TASK DETAILS: All lines below containing "FHIR" are to be listed.
Segment Start: DATA EXTRACT
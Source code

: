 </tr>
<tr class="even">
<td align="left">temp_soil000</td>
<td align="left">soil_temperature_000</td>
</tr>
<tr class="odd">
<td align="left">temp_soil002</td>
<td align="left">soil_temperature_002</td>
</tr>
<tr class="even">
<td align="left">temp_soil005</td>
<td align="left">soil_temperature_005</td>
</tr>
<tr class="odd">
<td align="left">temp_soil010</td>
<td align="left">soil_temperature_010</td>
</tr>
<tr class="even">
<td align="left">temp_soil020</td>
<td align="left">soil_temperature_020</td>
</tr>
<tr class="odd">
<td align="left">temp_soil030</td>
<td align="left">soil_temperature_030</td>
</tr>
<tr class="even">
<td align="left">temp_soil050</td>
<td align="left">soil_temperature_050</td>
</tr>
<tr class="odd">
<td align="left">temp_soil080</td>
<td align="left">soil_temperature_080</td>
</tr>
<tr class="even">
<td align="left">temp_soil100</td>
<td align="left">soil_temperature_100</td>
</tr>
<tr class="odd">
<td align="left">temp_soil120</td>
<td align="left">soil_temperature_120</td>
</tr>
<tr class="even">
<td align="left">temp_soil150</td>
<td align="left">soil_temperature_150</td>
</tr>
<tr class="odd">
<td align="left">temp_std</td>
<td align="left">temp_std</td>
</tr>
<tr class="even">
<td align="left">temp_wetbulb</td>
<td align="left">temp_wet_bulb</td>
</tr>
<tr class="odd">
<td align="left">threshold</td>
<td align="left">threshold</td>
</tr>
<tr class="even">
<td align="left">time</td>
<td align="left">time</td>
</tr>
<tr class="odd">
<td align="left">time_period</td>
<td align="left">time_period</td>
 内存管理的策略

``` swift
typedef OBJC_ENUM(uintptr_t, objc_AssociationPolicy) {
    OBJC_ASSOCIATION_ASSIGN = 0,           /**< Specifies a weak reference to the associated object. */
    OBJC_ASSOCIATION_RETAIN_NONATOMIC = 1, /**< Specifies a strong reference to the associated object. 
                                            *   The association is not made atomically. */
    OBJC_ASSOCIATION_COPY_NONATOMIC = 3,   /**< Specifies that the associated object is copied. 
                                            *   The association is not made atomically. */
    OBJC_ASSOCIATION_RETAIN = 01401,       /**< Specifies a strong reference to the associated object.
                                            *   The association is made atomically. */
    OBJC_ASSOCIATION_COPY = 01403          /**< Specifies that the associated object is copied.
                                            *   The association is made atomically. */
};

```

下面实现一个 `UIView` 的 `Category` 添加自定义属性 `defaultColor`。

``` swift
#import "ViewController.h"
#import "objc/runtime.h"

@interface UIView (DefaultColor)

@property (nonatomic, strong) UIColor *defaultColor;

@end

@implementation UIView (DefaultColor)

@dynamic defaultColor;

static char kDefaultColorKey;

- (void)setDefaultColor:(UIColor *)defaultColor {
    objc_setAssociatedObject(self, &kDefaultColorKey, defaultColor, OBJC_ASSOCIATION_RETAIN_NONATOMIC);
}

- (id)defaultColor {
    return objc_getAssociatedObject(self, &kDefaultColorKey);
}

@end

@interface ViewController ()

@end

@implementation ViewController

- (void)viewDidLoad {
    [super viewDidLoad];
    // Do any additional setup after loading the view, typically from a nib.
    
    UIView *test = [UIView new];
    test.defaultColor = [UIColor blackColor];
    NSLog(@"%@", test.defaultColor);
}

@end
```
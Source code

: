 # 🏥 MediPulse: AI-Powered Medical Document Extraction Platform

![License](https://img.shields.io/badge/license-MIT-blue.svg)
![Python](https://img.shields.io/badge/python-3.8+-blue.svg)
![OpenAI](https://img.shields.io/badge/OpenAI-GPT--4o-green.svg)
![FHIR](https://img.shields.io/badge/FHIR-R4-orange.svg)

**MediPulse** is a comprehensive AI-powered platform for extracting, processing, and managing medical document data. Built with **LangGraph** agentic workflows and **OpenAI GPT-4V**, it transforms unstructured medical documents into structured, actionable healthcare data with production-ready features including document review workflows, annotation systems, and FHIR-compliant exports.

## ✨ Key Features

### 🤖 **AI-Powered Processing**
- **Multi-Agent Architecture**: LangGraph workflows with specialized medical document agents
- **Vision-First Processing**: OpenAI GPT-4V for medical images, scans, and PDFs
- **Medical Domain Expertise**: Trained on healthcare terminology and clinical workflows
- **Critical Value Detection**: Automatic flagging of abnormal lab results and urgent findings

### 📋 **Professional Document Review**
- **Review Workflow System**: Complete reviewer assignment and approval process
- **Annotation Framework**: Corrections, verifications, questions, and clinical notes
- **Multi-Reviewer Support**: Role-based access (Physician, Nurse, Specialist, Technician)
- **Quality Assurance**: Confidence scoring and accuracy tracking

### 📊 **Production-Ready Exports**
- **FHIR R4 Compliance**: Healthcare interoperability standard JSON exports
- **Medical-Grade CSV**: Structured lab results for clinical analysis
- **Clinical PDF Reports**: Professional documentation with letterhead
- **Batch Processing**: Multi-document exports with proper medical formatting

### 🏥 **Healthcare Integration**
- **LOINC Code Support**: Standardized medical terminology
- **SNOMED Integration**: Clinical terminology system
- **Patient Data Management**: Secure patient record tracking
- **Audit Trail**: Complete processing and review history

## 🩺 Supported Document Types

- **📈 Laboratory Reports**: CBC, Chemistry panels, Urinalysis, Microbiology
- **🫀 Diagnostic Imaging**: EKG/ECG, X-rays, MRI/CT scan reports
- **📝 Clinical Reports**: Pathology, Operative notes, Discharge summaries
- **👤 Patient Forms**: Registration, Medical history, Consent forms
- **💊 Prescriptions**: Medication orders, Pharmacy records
Segment End: DATA EXTRACT
OUTPUT OF THE EXERCISE:
![FHIR](https://img.shields.io/badge/FHIR-R4-orange.svg)
**MediPulse** is a comprehensive AI-powered platform for extracting, processing, and managing medical document data. Built with **LangGraph** agentic workflows and **OpenAI GPT-4V**, it transforms unstructured medical documents into structured, actionable healthcare data with production-ready features including document review workflows, annotation systems, and FHIR-compliant exports.
- **FHIR R4 Compliance**: Healthcare interoperability standard JSON exports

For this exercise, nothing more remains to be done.